Collection entries:
**********

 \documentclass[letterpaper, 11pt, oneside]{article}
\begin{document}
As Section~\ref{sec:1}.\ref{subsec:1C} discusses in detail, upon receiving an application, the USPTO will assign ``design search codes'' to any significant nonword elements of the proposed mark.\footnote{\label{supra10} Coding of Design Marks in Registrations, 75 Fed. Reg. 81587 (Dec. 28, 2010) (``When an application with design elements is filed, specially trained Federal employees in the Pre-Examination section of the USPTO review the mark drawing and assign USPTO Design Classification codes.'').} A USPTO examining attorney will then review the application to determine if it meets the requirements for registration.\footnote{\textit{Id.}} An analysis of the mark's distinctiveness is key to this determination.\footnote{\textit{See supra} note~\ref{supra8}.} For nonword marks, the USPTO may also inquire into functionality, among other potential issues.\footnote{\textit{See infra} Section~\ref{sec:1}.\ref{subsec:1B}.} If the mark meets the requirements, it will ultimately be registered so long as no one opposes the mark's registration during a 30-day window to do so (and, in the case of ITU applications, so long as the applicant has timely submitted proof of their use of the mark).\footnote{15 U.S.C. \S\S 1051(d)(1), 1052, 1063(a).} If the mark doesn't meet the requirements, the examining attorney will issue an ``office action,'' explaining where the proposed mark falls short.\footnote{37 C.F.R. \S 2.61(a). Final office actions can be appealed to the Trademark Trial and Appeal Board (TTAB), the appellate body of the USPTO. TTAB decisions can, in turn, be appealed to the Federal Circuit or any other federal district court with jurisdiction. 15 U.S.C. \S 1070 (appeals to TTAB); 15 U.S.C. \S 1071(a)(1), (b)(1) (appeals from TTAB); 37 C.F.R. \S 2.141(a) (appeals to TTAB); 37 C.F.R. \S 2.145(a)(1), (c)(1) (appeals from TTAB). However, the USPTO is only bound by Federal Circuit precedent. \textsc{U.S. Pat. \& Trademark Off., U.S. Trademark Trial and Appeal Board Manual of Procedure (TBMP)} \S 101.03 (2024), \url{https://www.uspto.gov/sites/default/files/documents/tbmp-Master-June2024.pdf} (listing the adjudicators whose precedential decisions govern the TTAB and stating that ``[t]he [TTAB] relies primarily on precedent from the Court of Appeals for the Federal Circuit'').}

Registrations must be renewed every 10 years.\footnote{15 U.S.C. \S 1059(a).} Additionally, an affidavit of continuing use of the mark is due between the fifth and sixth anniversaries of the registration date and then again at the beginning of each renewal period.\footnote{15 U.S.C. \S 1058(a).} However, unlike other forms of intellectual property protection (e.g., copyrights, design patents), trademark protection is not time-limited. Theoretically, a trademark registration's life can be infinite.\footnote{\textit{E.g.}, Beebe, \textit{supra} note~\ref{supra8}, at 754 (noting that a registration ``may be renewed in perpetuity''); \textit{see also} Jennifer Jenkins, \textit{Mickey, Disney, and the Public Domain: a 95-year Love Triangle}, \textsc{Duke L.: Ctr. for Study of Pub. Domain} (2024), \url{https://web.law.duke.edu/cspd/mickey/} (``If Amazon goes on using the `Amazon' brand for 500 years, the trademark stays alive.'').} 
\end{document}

**********

## Prompt
Could each line above be retyped exactly?

## Solution for this problem
 \documentclass[letterpaper, 11pt, oneside]{article}
\begin{document}
As Section~\ref{sec:1}.\ref{subsec:1C} discusses in detail, upon receiving an application, the USPTO will assign ``design search codes'' to any significant nonword elements of the proposed mark.\footnote{\label{supra10} Coding of Design Marks in Registrations, 75 Fed. Reg. 81587 (Dec. 28, 2010) (``When an application with design elements is filed, specially trained Federal employees in the Pre-Examination section of the USPTO review the mark drawing and assign USPTO Design Classification codes.'').} A USPTO examining attorney will then review the application to determine if it meets the requirements for registration.\footnote{\textit{Id.}} An analysis of the mark's distinctiveness is key to this determination.\footnote{\textit{See supra} note~\ref{supra8}.} For nonword marks, the USPTO may also inquire into functionality, among other potential issues.\footnote{\textit{See infra} Section~\ref{sec:1}.\ref{subsec:1B}.} If the mark meets the requirements, it will ultimately be registered so long as no one opposes the mark's registration during a 30-day window to do so (and, in the case of ITU applications, so long as the applicant has timely submitted proof of their use of the mark).\footnote{15 U.S.C. \S\S 1051(d)(1), 1052, 1063(a).} If the mark doesn't meet the requirements, the examining attorney will issue an ``office action,'' explaining where the proposed mark falls short.\footnote{37 C.F.R. \S 2.61(a). Final office actions can be appealed to the Trademark Trial and Appeal Board (TTAB), the appellate body of the USPTO. TTAB decisions can, in turn, be appealed to the Federal Circuit or any other federal district court with jurisdiction. 15 U.S.C. \S 1070 (appeals to TTAB); 15 U.S.C. \S 1071(a)(1), (b)(1) (appeals from TTAB); 37 C.F.R. \S 2.141(a) (appeals to TTAB); 37 C.F.R. \S 2.145(a)(1), (c)(1) (appeals from TTAB). However, the USPTO is only bound by Federal Circuit precedent. \textsc{U.S. Pat. \& Trademark Off., U.S. Trademark Trial and Appeal Board Manual of Procedure (TBMP)} \S 101.03 (2024), \url{https://www.uspto.gov/sites/default/files/documents/tbmp-Master-June2024.pdf} (listing the adjudicators whose precedential decisions govern the TTAB and stating that ``[t]he [TTAB] relies primarily on precedent from the Court of Appeals for the Federal Circuit'').}

Registrations must be renewed every 10 years.\footnote{15 U.S.C. \S 1059(a).} Additionally, an affidavit of continuing use of the mark is due between the fifth and sixth anniversaries of the registration date and then again at the beginning of each renewal period.\footnote{15 U.S.C. \S 1058(a).} However, unlike other forms of intellectual property protection (e.g., copyrights, design patents), trademark protection is not time-limited. Theoretically, a trademark registration's life can be infinite.\footnote{\textit{E.g.}, Beebe, \textit{supra} note~\ref{supra8}, at 754 (noting that a registration ``may be renewed in perpetuity''); \textit{see also} Jennifer Jenkins, \textit{Mickey, Disney, and the Public Domain: a 95-year Love Triangle}, \textsc{Duke L.: Ctr. for Study of Pub. Domain} (2024), \url{https://web.law.duke.edu/cspd/mickey/} (``If Amazon goes on using the `Amazon' brand for 500 years, the trademark stays alive.'').} 
\end{document}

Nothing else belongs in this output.